(Items from a dataset)
↓
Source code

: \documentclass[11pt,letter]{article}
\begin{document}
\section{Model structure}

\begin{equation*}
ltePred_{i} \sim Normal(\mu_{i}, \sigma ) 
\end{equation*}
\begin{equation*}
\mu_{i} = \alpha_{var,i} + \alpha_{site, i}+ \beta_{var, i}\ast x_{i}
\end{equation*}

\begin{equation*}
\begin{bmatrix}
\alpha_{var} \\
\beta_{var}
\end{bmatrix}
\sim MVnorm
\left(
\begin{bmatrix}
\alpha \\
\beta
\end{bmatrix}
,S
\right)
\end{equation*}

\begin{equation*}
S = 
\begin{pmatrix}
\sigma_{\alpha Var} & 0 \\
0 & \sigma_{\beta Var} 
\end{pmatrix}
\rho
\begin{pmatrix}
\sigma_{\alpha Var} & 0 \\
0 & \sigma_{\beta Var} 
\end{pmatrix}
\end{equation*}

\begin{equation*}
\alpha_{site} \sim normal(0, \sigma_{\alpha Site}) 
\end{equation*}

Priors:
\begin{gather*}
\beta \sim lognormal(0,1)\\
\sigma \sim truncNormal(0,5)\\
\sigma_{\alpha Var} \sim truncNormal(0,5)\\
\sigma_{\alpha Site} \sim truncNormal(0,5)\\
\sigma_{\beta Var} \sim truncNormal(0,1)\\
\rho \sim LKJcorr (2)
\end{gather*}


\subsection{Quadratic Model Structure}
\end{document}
↑
* [Task to carry out]
The entries above must each be repeated exactly.

* [Solution to this exercise]
Source code

: \documentclass[11pt,letter]{article}
\begin{document}
\section{Model structure}

\begin{equation*}
ltePred_{i} \sim Normal(\mu_{i}, \sigma ) 
\end{equation*}
\begin{equation*}
\mu_{i} = \alpha_{var,i} + \alpha_{site, i}+ \beta_{var, i}\ast x_{i}
\end{equation*}

\begin{equation*}
\begin{bmatrix}
\alpha_{var} \\
\beta_{var}
\end{bmatrix}
\sim MVnorm
\left(
\begin{bmatrix}
\alpha \\
\beta
\end{bmatrix}
,S
\right)
\end{equation*}

\begin{equation*}
S = 
\begin{pmatrix}
\sigma_{\alpha Var} & 0 \\
0 & \sigma_{\beta Var} 
\end{pmatrix}
\rho
\begin{pmatrix}
\sigma_{\alpha Var} & 0 \\
0 & \sigma_{\beta Var} 
\end{pmatrix}
\end{equation*}

\begin{equation*}
\alpha_{site} \sim normal(0, \sigma_{\alpha Site}) 
\end{equation*}

Priors:
\begin{gather*}
\beta \sim lognormal(0,1)\\
\sigma \sim truncNormal(0,5)\\
\sigma_{\alpha Var} \sim truncNormal(0,5)\\
\sigma_{\alpha Site} \sim truncNormal(0,5)\\
\sigma_{\beta Var} \sim truncNormal(0,1)\\
\rho \sim LKJcorr (2)
\end{gather*}


\subsection{Quadratic Model Structure}
\end{document}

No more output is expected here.